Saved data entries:
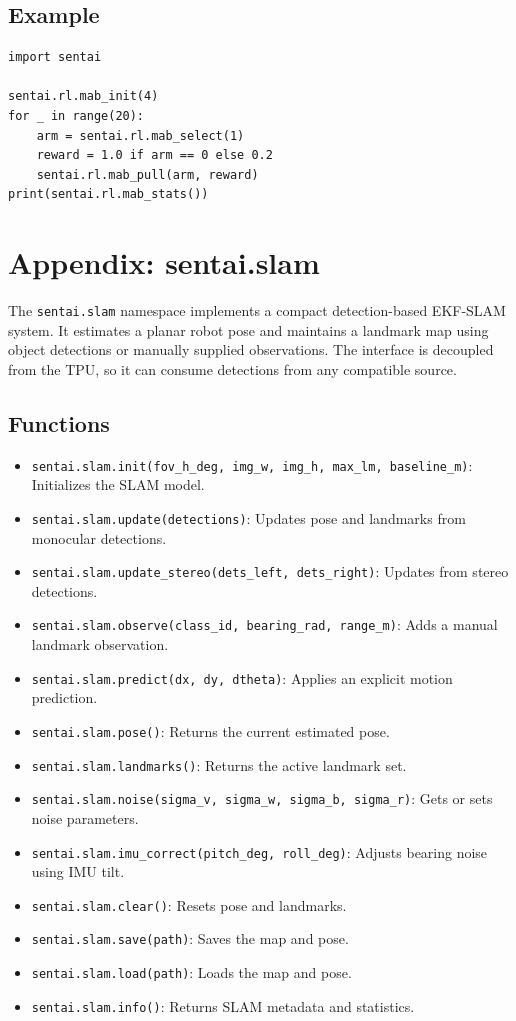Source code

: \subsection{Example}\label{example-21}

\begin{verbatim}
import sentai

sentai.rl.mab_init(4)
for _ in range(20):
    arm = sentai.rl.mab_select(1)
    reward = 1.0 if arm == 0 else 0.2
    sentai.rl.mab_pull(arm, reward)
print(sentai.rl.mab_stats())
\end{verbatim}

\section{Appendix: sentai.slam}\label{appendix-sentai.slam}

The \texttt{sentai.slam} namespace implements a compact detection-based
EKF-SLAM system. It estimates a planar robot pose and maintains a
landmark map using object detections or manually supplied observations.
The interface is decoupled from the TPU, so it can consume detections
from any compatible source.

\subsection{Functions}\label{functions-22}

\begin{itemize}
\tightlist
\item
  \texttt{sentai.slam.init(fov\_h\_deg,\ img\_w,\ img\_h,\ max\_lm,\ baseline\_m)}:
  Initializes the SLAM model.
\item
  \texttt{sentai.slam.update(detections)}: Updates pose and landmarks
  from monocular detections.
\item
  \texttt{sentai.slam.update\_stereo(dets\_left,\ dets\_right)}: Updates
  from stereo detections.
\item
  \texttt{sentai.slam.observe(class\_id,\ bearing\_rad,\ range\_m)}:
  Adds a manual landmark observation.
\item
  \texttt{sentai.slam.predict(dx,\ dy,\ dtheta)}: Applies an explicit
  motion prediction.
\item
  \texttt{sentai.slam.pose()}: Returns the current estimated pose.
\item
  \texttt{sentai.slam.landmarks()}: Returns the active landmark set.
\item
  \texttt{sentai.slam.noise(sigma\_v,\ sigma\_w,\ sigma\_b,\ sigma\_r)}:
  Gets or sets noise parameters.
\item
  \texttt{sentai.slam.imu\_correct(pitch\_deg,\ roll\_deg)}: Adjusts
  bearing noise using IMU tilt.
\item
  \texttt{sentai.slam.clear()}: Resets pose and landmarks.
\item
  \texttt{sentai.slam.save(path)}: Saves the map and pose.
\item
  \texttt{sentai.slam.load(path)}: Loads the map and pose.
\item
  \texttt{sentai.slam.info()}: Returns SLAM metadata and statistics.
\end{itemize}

### Task requirements
Take every line from the data above that holds "landmarks" and copy it out.

### Reply to the exercise
  \texttt{sentai.slam.update(detections)}: Updates pose and landmarks
  \texttt{sentai.slam.landmarks()}: Returns the active landmark set.
  \texttt{sentai.slam.clear()}: Resets pose and landmarks.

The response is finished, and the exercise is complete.